• TASK:
After finding the line with "heureuse, très heureuse." in the data below, set down exactly each line through the one with "que pour vous.", inclusive, and stop there.

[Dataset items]
§ §

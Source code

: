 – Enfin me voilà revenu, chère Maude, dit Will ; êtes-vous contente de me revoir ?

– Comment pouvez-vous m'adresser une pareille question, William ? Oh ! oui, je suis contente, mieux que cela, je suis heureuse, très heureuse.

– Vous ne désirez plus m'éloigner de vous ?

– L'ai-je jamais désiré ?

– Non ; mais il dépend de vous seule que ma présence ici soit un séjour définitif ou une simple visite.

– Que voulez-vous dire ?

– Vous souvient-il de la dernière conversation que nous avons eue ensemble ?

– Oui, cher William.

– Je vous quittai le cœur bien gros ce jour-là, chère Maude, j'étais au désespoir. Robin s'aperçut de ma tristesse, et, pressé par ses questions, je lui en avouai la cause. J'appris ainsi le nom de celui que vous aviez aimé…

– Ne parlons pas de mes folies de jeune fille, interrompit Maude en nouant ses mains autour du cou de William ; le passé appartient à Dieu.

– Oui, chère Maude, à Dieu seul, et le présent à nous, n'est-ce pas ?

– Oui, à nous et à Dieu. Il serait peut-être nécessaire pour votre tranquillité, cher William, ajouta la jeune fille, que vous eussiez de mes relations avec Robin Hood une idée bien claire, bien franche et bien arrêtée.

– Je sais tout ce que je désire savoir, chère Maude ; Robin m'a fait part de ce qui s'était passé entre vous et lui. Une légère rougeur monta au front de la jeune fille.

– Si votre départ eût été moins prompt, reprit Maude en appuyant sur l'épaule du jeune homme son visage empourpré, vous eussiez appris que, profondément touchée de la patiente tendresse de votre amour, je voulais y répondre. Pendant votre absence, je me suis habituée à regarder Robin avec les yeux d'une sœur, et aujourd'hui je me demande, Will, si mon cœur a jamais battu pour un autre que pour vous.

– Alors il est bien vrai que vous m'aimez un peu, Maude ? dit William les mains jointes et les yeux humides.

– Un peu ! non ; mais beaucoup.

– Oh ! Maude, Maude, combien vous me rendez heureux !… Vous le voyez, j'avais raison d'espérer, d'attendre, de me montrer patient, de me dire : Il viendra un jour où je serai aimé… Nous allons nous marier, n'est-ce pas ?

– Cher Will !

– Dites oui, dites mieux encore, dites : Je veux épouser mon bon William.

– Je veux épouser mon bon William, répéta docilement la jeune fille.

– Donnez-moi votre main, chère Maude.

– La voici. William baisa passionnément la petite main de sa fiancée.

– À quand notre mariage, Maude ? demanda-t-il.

§ §

• SOLUTION TO THIS TASK:
– Comment pouvez-vous m'adresser une pareille question, William ? Oh ! oui, je suis contente, mieux que cela, je suis heureuse, très heureuse.

– Vous ne désirez plus m'éloigner de vous ?

– L'ai-je jamais désiré ?

– Non ; mais il dépend de vous seule que ma présence ici soit un séjour définitif ou une simple visite.

– Que voulez-vous dire ?

– Vous souvient-il de la dernière conversation que nous avons eue ensemble ?

– Oui, cher William.

– Je vous quittai le cœur bien gros ce jour-là, chère Maude, j'étais au désespoir. Robin s'aperçut de ma tristesse, et, pressé par ses questions, je lui en avouai la cause. J'appris ainsi le nom de celui que vous aviez aimé…

– Ne parlons pas de mes folies de jeune fille, interrompit Maude en nouant ses mains autour du cou de William ; le passé appartient à Dieu.

– Oui, chère Maude, à Dieu seul, et le présent à nous, n'est-ce pas ?

– Oui, à nous et à Dieu. Il serait peut-être nécessaire pour votre tranquillité, cher William, ajouta la jeune fille, que vous eussiez de mes relations avec Robin Hood une idée bien claire, bien franche et bien arrêtée.

– Je sais tout ce que je désire savoir, chère Maude ; Robin m'a fait part de ce qui s'était passé entre vous et lui. Une légère rougeur monta au front de la jeune fille.

– Si votre départ eût été moins prompt, reprit Maude en appuyant sur l'épaule du jeune homme son visage empourpré, vous eussiez appris que, profondément touchée de la patiente tendresse de votre amour, je voulais y répondre. Pendant votre absence, je me suis habituée à regarder Robin avec les yeux d'une sœur, et aujourd'hui je me demande, Will, si mon cœur a jamais battu pour un autre que pour vous.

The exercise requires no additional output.